For Anyone Who Has Said They Feel Depressed

Personal Perspective: There's Big 'D' Depression and little 'd' depression.

Key points

  • Clinical depression is different from the colloquially use of the word depression
  • A low mood, unlike clinical depression, can pass in a day or so.
  • Understanding the difference may result in more empathy for individuals living with clinical depression.
Daniele Levis Pelusi / Unsplash
Source: Daniele Levis Pelusi / Unsplash

You’ve probably said it: "I feel depressed." It’s a quip that’s thrown around a lot. But clinically diagnosed depression is not like I'm depressed today depression; it's nothing like the approximately 280 million people1 who live with clinical depression. The word is the same, but the animal is completely different. Its bite is more lethal.

Does your depression pass in a few days? Mine doesn’t. Does your mood lift when you get some exercise? Mine doesn’t. Do you wake up feeling yourself again after a few good sleeps? Mine doesn’t.

This isn’t meant as a rant, a diatribe, or a scolding – it’s a clarification. A validation. For those of us who feel the quotidian use of the word depression minimizes our experience of actual clinical depression. I’m not saying don’t use the word in casual conversation, just be aware of what real depression is.

Big D and little d

I delineate them by case: Big D Depression (the clinical kind) and little d depression (the passing mood kind). I’d say all of us experience little d depression sometime in our lives. Not necessarily so for Big D.

When I have enough support and experience, when I’m able to see my warning signs early enough, when I’m using my self-management tools consistently, when I take the right dose of the right combination of the right medication, my Big D depression can be managed well, very well.

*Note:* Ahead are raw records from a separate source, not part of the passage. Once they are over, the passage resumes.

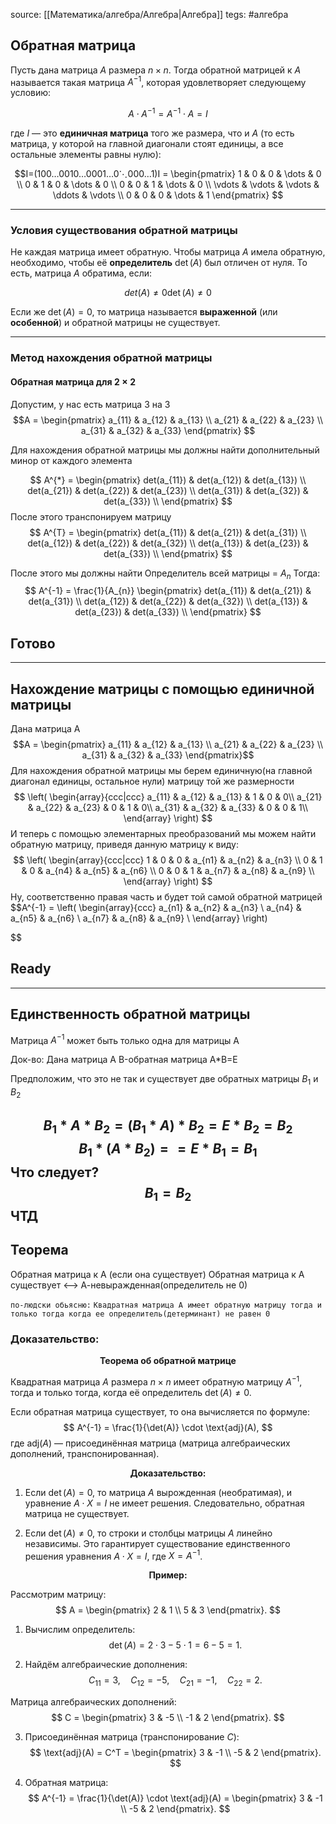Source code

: source: [[Математика/алгебра/Алгебра|Алгебра]]
tegs: #алгебра

## Обратная матрица

Пусть дана матрица $A$ размера $n \times n$. Тогда обратной матрицей к $A$ называется такая матрица $A^{-1}$, которая удовлетворяет следующему условию:

$$A\cdot A^{-1}=A^{-1}\cdot A = I$$

где $I$ — это **единичная матрица** того же размера, что и $A$ (то есть матрица, у которой на главной диагонали стоят единицы, а все остальные элементы равны нулю):

$$I=(100…0010…0001…0⋱000…1)I = \begin{pmatrix} 1 & 0 & 0 & \dots & 0 \\ 0 & 1 & 0 & \dots & 0 \\ 0 & 0 & 1 & \dots & 0 \\ \vdots & \vdots & \vdots & \ddots & \vdots \\ 0 & 0 & 0 & \dots & 1 \end{pmatrix} $$

---

### Условия существования обратной матрицы

Не каждая матрица имеет обратную. Чтобы матрица $A$ имела обратную, необходимо, чтобы её **определитель** $\det(A)$ был отличен от нуля. То есть, матрица $A$ обратима, если:

$$det⁡(A)≠0\det(A) \neq 0$$

Если же $\det(A) = 0$, то матрица называется **выраженной** (или **особенной**) и обратной матрицы не существует.

---

### Метод нахождения обратной матрицы

#### Обратная матрица для $2 \times 2$

Допустим, у нас есть матрица 3 на 3
$$A = \begin{pmatrix}
a_{11} & a_{12} & a_{13} \\
a_{21} & a_{22} & a_{23} \\
a_{31} & a_{32} & a_{33}
\end{pmatrix}
$$


Для нахождения обратной матрицы мы должны найти дополнительный минор от каждого элемента

$$ A^{*} = 
\begin{pmatrix}
det(a_{11}) & det(a_{12}) & det(a_{13}) \\
det(a_{21}) & det(a_{22}) & det(a_{23})  \\
det(a_{31}) & det(a_{32}) & det(a_{33}) \\
\end{pmatrix}
$$
После этого транспонируем матрицу
$$ A^{T} = 
\begin{pmatrix}
det(a_{11}) & det(a_{21}) & det(a_{31}) \\
det(a_{12}) & det(a_{22}) & det(a_{32})  \\
det(a_{13}) & det(a_{23}) & det(a_{33}) \\
\end{pmatrix}
$$




После этого мы должны найти Определитель всей матрицы = $A_{n}$
Тогда:
$$ A^{-1} = \frac{1}{A_{n}}
\begin{pmatrix}
det(a_{11}) & det(a_{21}) & det(a_{31}) \\
det(a_{12}) & det(a_{22}) & det(a_{32})  \\
det(a_{13}) & det(a_{23}) & det(a_{33}) \\
\end{pmatrix}
$$


Готово
---
-----
Нахождение матрицы с помощью единичной матрицы
---

Дана матрица А
$$A = \begin{pmatrix}
a_{11} & a_{12} & a_{13} \\
a_{21} & a_{22} & a_{23} \\
a_{31} & a_{32} & a_{33}
\end{pmatrix}$$
Для нахождения обратной матрицы мы берем единичную(на главной диагонал единицы, остальное нули) матрицу той же размерности
$$
\left(
\begin{array}{ccc|ccc}
a_{11} & a_{12} & a_{13} & 1 & 0 & 0\\
a_{21} & a_{22} & a_{23} & 0 & 1 & 0\\
a_{31} & a_{32} & a_{33} & 0 & 0 & 1\\
\end{array}
\right)
$$
И теперь с помощью элементарных преобразований мы можем найти обратную матрицу, приведя данную матрицу к виду:
$$ 
\left(
\begin{array}{ccc|ccc}
1 & 0 & 0 & a_{n1} & a_{n2} & a_{n3} \\
0 & 1 & 0 & a_{n4} & a_{n5} & a_{n6} \\
0 & 0 & 1 & a_{n7} & a_{n8} & a_{n9} \\
\end{array}
\right)
$$
Ну, соответственно правая часть и будет той самой обратной матрицей
$$A^{-1} = 
\left(
\begin{array}{ccc}
a_{n1} & a_{n2} & a_{n3} \\
a_{n4} & a_{n5} & a_{n6} \\
a_{n7} & a_{n8} & a_{n9} \\
\end{array}
\right)

$$

Ready
---
----
Единственность обратной матрицы
----
Матрица $A^{-1}$ может быть только одна для матрицы А

Док-во:
Дана матрица A
B-обратная матрица
A*B=E


Предположим, что это не так и существует две обратных матрицы $В_{1}$ и $B_{2}$

$$B_{1}*A*B_{2} = (B_{1}*A)*B_{2}=E*B_{2}=B_{2}$$
$$B_{1}*(A*B_{2}) ==E*B_{1}=B_{1}$$
Что следует?
$$B_{1}=B_{2}$$
ЧТД
--

Теорема
---
Обратная матрица к А (если она существует) 
Обратная матрица к А существует <--> А-невыражденная(определитель не 0)

`по-людски обьясню:`
`Квадратная матрица А имеет обратную матрицу тогда и только тогда когда ее определитель(детерминант) не равен 0`

### **Доказательство:**

$$\textbf{Теорема об обратной матрице}$$

Квадратная матрица $A$ размера $n \times n$ имеет обратную матрицу $A^{-1}$, тогда и только тогда, когда её определитель $\det(A) \neq 0$.

Если обратная матрица существует, то она вычисляется по формуле:
$$
A^{-1} = \frac{1}{\det(A)} \cdot \text{adj}(A),
$$
где $\text{adj}(A)$ — присоединённая матрица (матрица алгебраических дополнений, транспонированная).

$$\textbf{Доказательство:}$$

1. Если $\det(A) = 0$, то матрица $A$ вырожденная (необратимая), и уравнение $A \cdot X = I$ не имеет решения. Следовательно, обратная матрица не существует.

2. Если $\det(A) \neq 0$, то строки и столбцы матрицы $A$ линейно независимы. Это гарантирует существование единственного решения уравнения $A \cdot X = I$, где $X = A^{-1}$.

$$\textbf{Пример:} $$

Рассмотрим матрицу:
$$
A = \begin{pmatrix}
2 & 1 \\
5 & 3
\end{pmatrix}.
$$

1. Вычислим определитель:
$$
\det(A) = 2 \cdot 3 - 5 \cdot 1 = 6 - 5 = 1.
$$

2. Найдём алгебраические дополнения:
$$
C_{11} = 3, \quad C_{12} = -5, \quad C_{21} = -1, \quad C_{22} = 2.
$$

Матрица алгебраических дополнений:
$$
C = \begin{pmatrix}
3 & -5 \\
-1 & 2
\end{pmatrix}.
$$

3. Присоединённая матрица (транспонирование $C$):
$$
\text{adj}(A) = C^T = \begin{pmatrix}
3 & -1 \\
-5 & 2
\end{pmatrix}.
$$

4. Обратная матрица:
$$
A^{-1} = \frac{1}{\det(A)} \cdot \text{adj}(A) = \begin{pmatrix}
3 & -1 \\
-5 & 2
\end{pmatrix}.
$$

I am happy to report the Big D's are now few and far between. But before that, not so much.

Big D Depression, clinical depression, the psychiatric disorder, is not a few bad days, the blues, or feeling down. It’s not a mood that passes and evaporates over the course of a couple of days. It’s not something that a brisk walk, a good night’s rest, and leafy greens will take care of.

It’s a wholly overwhelming, full-body, amnesia-inducing, convincing me this is a will-never-end kind of experience. Welcome to clinical depression.

Welcome to Clinical Depression

It’s unpredictable in its intensity and expiry date. That’s what makes it formidable. The nature of depression is to disorient, paralyze, and dupe. Its nasty voice is as persuasive as a top legal team arguing a history-making lawsuit.

Yes, there are gradations of depression, from mild to moderate to severe, chronic and situational. But none of them is a cakewalk.

On a side note, well-intentioned as you might be, you may ask, "Hey, have you tried…’" I will answer in a clipped tone with curled lips, it’s because that yes, yes, and yes, I have! I, along with many others who navigate this twisted terrain, have tried strategies from the most traditional to the most unusual.

In the midst of my most severe depressions, it tells me: ‘You think this one will pass? That you can do something that will help? Don’t bother. This one is taking you down. I promise.’ See what I mean? Nasty.

Once it has my attention, it moves from obnoxious attorneys to a warped, charismatic cult leader. The brainwashing begins. Peddling fake news and showing me false evidence: I hold no value, I’m irrelevant, helpless, and ultimately, I should give up because I'm just. Don’t. Matter.' Every mistake I make is proof that I am the mistake. No one texts me? I’m taking up space and don’t deserve to be here. A neighbour doesn’t wave back? I’m caustic company.

Big D feeds me a numbing concoction of neurochemicals where sleep exhausts instead of rejuvenates. The more I sleep, the more I need it, and the more I sleep, the worse I feel.

Focus is levelled. Connections are severed. Bathing is emotional. Texting is painful. These are my invisible insides. Dishes pile up along with laundry. Half-empty coffee cups decorate the windowsill, and Kit Kat wrappers litter the carpet. I slap a glistening smile on my face. A cheerful demeanor is less shameful than admitting out loud how much I hate myself.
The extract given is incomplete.